西郷南海子(さいごうみなこ) 教育学者
1987年生まれ。日本学術振興会特別研究員(PD)。神奈川県鎌倉市育ち、京都市在住。京都大学に通いながら3人の子どもを出産し、博士号(教育学)を取得。現在、地元の公立小学校のPTA会長4期目。単著に『デューイと「生活としての芸術」―戦間期アメリカの教育哲学と実践』(京都大学学術出版会)。
※プロフィールは原則として、論座に最後に執筆した当時のものです
主権者教育は、教育全体の問題である
突然だが、次の文章を見てほしい。
有権者に対する実際の投票者の比率は今では約二分の一である。[…]投票の有効性に関する懐疑論は公然と表明されており、それは知識人の理論の中にだけではなく、下層大衆のことばの中にも現われてくる。「私が投票するかしないかということで、どういう違いが現われるのか。いずれにせよ、事態はまったく同じに動いているのだ」
これはいつ、どこで書かれた文章か。国政選挙の投票率がほぼ50%前後というと、今の日本について書かれたようにも思えるが、実はこれは1927年にアメリカの哲学者ジョン・デューイ(1859~1952)が書いた文章である(『公衆とその諸問題』)。約100年前のアメリカでも、今の日本と同じような問題を抱えていたのである。もちろん、当時のアメリカでは黒人には選挙権が認められていないなど、単純な日米の比較はできないが、すでに「投票の有効性」が揺らいでいるのは共通している。
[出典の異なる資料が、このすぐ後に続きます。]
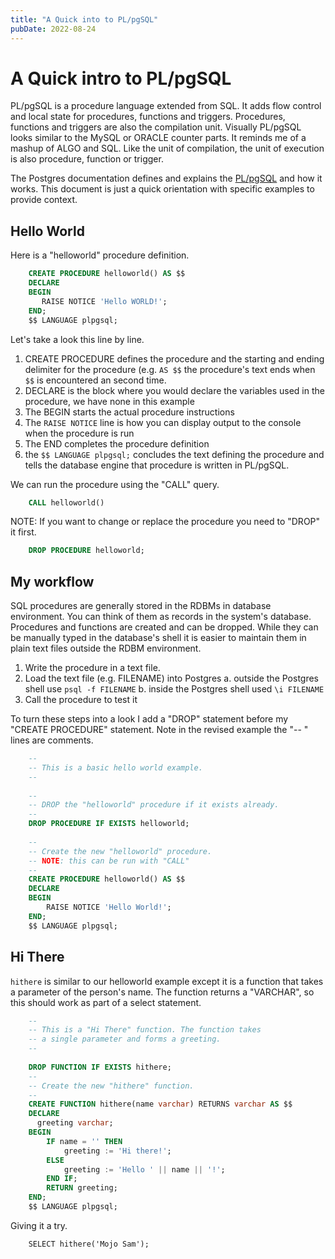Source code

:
 ```yaml
---
title: "A Quick into to PL/pgSQL"
pubDate: 2022-08-24
---
```


A Quick intro to PL/pgSQL
========================

PL/pgSQL is a procedure language extended from SQL. It adds flow control and local state for procedures, functions and triggers. Procedures, functions and triggers are also the compilation unit. Visually PL/pgSQL looks similar to the MySQL or ORACLE counter parts. It reminds me of a mashup of ALGO and SQL. Like the unit of compilation, the unit of execution is also procedure, function or trigger. 

The Postgres documentation defines and explains the [PL/pgSQL](https://www.postgresql.org/docs/14/plpgsql.html) and how it works.  This document is just a quick orientation with specific examples to provide context.

Hello World
-----------

Here is a "helloworld" procedure definition.

```sql
    CREATE PROCEDURE helloworld() AS $$
    DECLARE
    BEGIN
       RAISE NOTICE 'Hello WORLD!';
    END;
    $$ LANGUAGE plpgsql;
```

Let's take a look this line by line.

1. CREATE PROCEDURE defines the procedure and the starting and ending delimiter for the procedure (e.g. `AS $$` the procedure's text ends when `$$` is encountered an second time.
2. DECLARE is the block where you would declare the variables used in the procedure, we have none in this example
3. The BEGIN starts the actual procedure instructions
4. The `RAISE NOTICE` line is how you can display output to the console when the procedure is run
5. The END completes the procedure definition
6. the `$$ LANGUAGE plpgsql;` concludes the text defining the procedure and tells the database engine that procedure is written in PL/pgSQL.

We can run the procedure using the "CALL" query.

```sql
    CALL helloworld()
```

NOTE: If you want to change or replace the procedure you need to "DROP" it first.

```sql
    DROP PROCEDURE helloworld;
```

My workflow
-----------

SQL procedures are generally stored in the RDBMs in database environment. You can think of them as records in the system's database. Procedures and functions are created and can be dropped. While they can be manually typed in the database's shell it is easier to maintain them in plain text files outside the RDBM environment.  

1. Write the procedure in a text file.
2. Load the text file (e.g. FILENAME) into Postgres 
   a. outside the Postgres shell use `psql -f FILENAME` 
   b. inside the Postgres shell used `\i FILENAME`
3. Call the procedure to test it

To turn these steps into a look I add a "DROP" statement before my 
"CREATE PROCEDURE" statement. Note in the revised example the "-- " lines
are comments.


```sql
    --
    -- This is a basic hello world example.
    --
    
    --
    -- DROP the "helloworld" procedure if it exists already.
    --
    DROP PROCEDURE IF EXISTS helloworld;
    
    --
    -- Create the new "helloworld" procedure.
    -- NOTE: this can be run with "CALL"
    --
    CREATE PROCEDURE helloworld() AS $$
    DECLARE
    BEGIN
        RAISE NOTICE 'Hello World!';
    END;
    $$ LANGUAGE plpgsql;
```


Hi There
--------

`hithere` is similar to our helloworld example except it is a function that takes a parameter of the person's name. The function returns a "VARCHAR", so this should work as part of a select statement.

```sql
    --
    -- This is a "Hi There" function. The function takes
    -- a single parameter and forms a greeting.
    --
    
    DROP FUNCTION IF EXISTS hithere;
    --
    -- Create the new "hithere" function.
    --
    CREATE FUNCTION hithere(name varchar) RETURNS varchar AS $$
    DECLARE
      greeting varchar;
    BEGIN
        IF name = '' THEN
            greeting := 'Hi there!';
        ELSE
            greeting := 'Hello ' || name || '!';
        END IF;
        RETURN greeting;
    END;
    $$ LANGUAGE plpgsql;
```

Giving it a try.

```shell
    SELECT hithere('Mojo Sam');
```

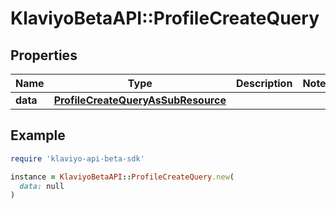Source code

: # KlaviyoBetaAPI::ProfileCreateQuery

## Properties

| Name | Type | Description | Notes |
| ---- | ---- | ----------- | ----- |
| **data** | [**ProfileCreateQueryAsSubResource**](ProfileCreateQueryAsSubResource.md) |  |  |

## Example

```ruby
require 'klaviyo-api-beta-sdk'

instance = KlaviyoBetaAPI::ProfileCreateQuery.new(
  data: null
)
```

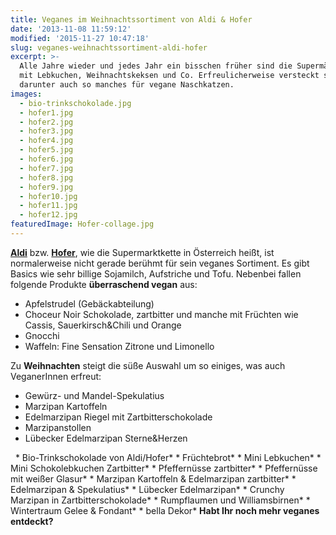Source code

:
 ```yaml
---
title: Veganes im Weihnachtssortiment von Aldi & Hofer
date: '2013-11-08 11:59:12'
modified: '2015-11-27 10:47:18'
slug: veganes-weihnachtssortiment-aldi-hofer
excerpt: >-
  Alle Jahre wieder und jedes Jahr ein bisschen früher sind die Supermärkte voll
  mit Lebkuchen, Weihnachtskeksen und Co. Erfreulicherweise versteckt sich
  darunter auch so manches für vegane Naschkatzen.
images:
  - bio-trinkschokolade.jpg
  - hofer1.jpg
  - hofer2.jpg
  - hofer3.jpg
  - hofer4.jpg
  - hofer5.jpg
  - hofer6.jpg
  - hofer7.jpg
  - hofer8.jpg
  - hofer9.jpg
  - hofer10.jpg
  - hofer11.jpg
  - hofer12.jpg
featuredImage: Hofer-collage.jpg
---
```


[**Aldi**](http://www.aldi.com/) bzw. [**Hofer**](http://www.hofer.at/), wie die Supermarktkette in Österreich heißt, ist normalerweise nicht gerade berühmt für sein veganes Sortiment. Es gibt Basics wie sehr billige Sojamilch, Aufstriche und Tofu. Nebenbei fallen folgende Produkte **überraschend vegan** aus:

*   Apfelstrudel (Gebäckabteilung)
*   Choceur Noir Schokolade, zartbitter und manche mit Früchten wie Cassis, Sauerkirsch&Chili und Orange
*   Gnocchi
*   Waffeln: Fine Sensation Zitrone und Limonello<!-- Image removed (no copyright): hofer-überraschend-vegan.jpg -->

Zu **Weihnachten** steigt die süße Auswahl um so einiges, was auch VeganerInnen erfreut:

*   Gewürz- und Mandel-Spekulatius
*   Marzipan Kartoffeln
*   Edelmarzipan Riegel mit Zartbitterschokolade
*   Marzipanstollen
*   Lübecker Edelmarzipan Sterne&Herzen

  <!-- Image removed (no copyright): bio-trinkschokolade-300x225.jpg --> \* Bio-Trinkschokolade von Aldi/Hofer\* <!-- Image removed (no copyright): hofer1-300x194.jpg --> \* Früchtebrot\* <!-- Image removed (no copyright): hofer2-300x193.jpg --> \* Mini Lebkuchen\* <!-- Image removed (no copyright): hofer3-188x300.jpg --> \* Mini Schokolebkuchen Zartbitter\* <!-- Image removed (no copyright): hofer4-164x300.jpg --> \* Pfeffernüsse zartbitter\* <!-- Image removed (no copyright): hofer5-169x300.jpg --> \* Pfeffernüsse mit weißer Glasur\* <!-- Image removed (no copyright): hofer6-224x300.jpg --> \* Marzipan Kartoffeln & Edelmarzipan zartbitter\* <!-- Image removed (no copyright): hofer7-137x300.jpg --> \* Edelmarzipan & Spekulatius\* <!-- Image removed (no copyright): hofer8-146x300.jpg --> \* Lübecker Edelmarzipan\* <!-- Image removed (no copyright): hofer9-226x300.jpg --> \* Crunchy Marzipan in Zartbitterschokolade\* <!-- Image removed (no copyright): hofer10-300x160.jpg --> \* Rumpflaumen und Williamsbirnen\* <!-- Image removed (no copyright): hofer11-284x300.jpg --> \* Wintertraum Gelee & Fondant\* <!-- Image removed (no copyright): hofer12-300x173.jpg --> \* bella Dekor\* **Habt Ihr noch mehr veganes entdeckt?**
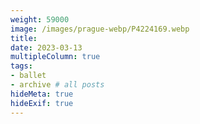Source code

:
 ```yaml
---
weight: 59000
image: /images/prague-webp/P4224169.webp
title:
date: 2023-03-13
multipleColumn: true
tags:
- ballet
- archive # all posts
hideMeta: true
hideExif: true
---
```

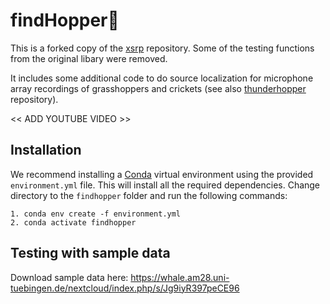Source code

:# findHopper🦗 

This is a forked copy of the [xsrp](https://github.com/egrinstein/xsrp) repository. Some of the testing functions from the original libary were removed.

It includes some additional code to do source localization for microphone array recordings of grasshoppers and crickets (see also [thunderhopper](https://github.com/bendalab/thunderhopper) repository). 

<< ADD YOUTUBE VIDEO >>

## Installation

We recommend installing a [Conda](https://conda.io/projects/conda/en/latest/user-guide/install/index.html) virtual environment using the provided `environment.yml` file. This will install all the required dependencies. Change directory to the ```findhopper``` folder and run the following commands:

```
1. conda env create -f environment.yml
2. conda activate findhopper
```


## Testing with sample data

Download sample data here: https://whale.am28.uni-tuebingen.de/nextcloud/index.php/s/Jg9iyR397peCE96



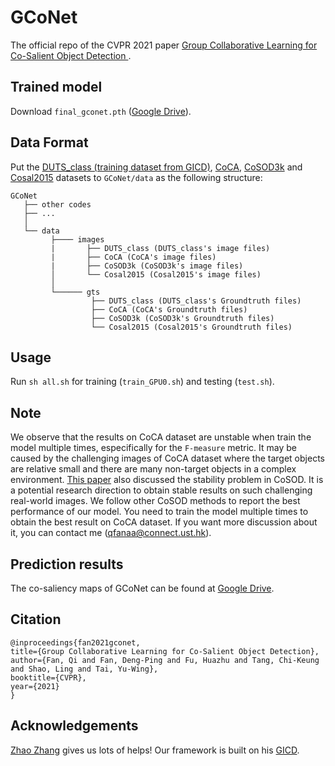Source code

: # GCoNet
The official repo of the CVPR 2021 paper [Group Collaborative Learning for Co-Salient Object Detection ](https://arxiv.org/abs/2104.01108).


## Trained model
Download `final_gconet.pth` ([Google Drive](https://drive.google.com/file/d/1y1UxatK033mQz1GIA_tdElIHK-peVzz4/view?usp=sharing)).

## Data Format

  Put the [DUTS_class (training dataset from GICD)](https://drive.google.com/file/d/1Ej6FKifpRi1bx09I0r7D6MO-GI8SDu_M/view?usp=sharing), [CoCA](http://zhaozhang.net/coca.html), [CoSOD3k](http://dpfan.net/CoSOD3K/) and [Cosal2015]() datasets to `GCoNet/data` as the following structure:
  ```
  GCoNet
     ├── other codes
     ├── ...
     │ 
     └── data
           ├──── images
           |       ├── DUTS_class (DUTS_class's image files)
           |       ├── CoCA (CoCA's image files)
           |       ├── CoSOD3k (CoSOD3k's image files)
           │       └── Cosal2015 (Cosal2015's image files)
           │ 
           └────── gts
                    ├── DUTS_class (DUTS_class's Groundtruth files)
                    ├── CoCA (CoCA's Groundtruth files)
                    ├── CoSOD3k (CoSOD3k's Groundtruth files)
                    └── Cosal2015 (Cosal2015's Groundtruth files)
  ```  
  
<!-- USAGE EXAMPLES -->
## Usage

Run `sh all.sh` for training (`train_GPU0.sh`) and testing (`test.sh`).

## Note

We observe that the results on CoCA dataset are unstable when train the model multiple times, especifically for the `F-measure` metric. It may be caused by the challenging images of CoCA dataset where the target objects are relative small and there are many non-target objects in a complex environment. [This paper](https://arxiv.org/abs/2007.03380) also discussed the stability problem in CoSOD. It is a potential research direction to obtain stable results on such challenging real-world images. We follow other CoSOD methods to report the best performance of our model. You need to train the model multiple times to obtain the best result on CoCA dataset. If you want more discussion about it, you can contact me (qfanaa@connect.ust.hk).

## Prediction results
The co-saliency maps of GCoNet can be found at [Google Drive](https://drive.google.com/file/d/17LgbcwGNK1DFl9jRAoMxF2796YlQYR4a/view?usp=sharing).




## Citation
  ```
@inproceedings{fan2021gconet,
  title={Group Collaborative Learning for Co-Salient Object Detection},
  author={Fan, Qi and Fan, Deng-Ping and Fu, Huazhu and Tang, Chi-Keung and Shao, Ling and Tai, Yu-Wing},
  booktitle={CVPR},
  year={2021}
}
  ```

## Acknowledgements
[Zhao Zhang](https://github.com/zzhanghub) gives us lots of helps! Our framework is built on his [GICD](https://github.com/zzhanghub/gicd/edit/master/README.md).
投票率が低ければ、少ない人数で多数に関わる物事を決めることになり、その正当性が問われる。一方で、投票率の下限が設けられない限り、どんなに低投票率の選挙も選挙としては有効である。さらに、何らかの義務化によってなされる投票は、別の角度から正当性を疑われることになるだろう。オーストラリアなど棄権に罰金を課す国も存在するが、そのような投票は「有権者」の「権利としての投票」とは異なる要素を持っているように見える。こうしたジレンマが、選挙を中心とした間接民主主義につきまとっている。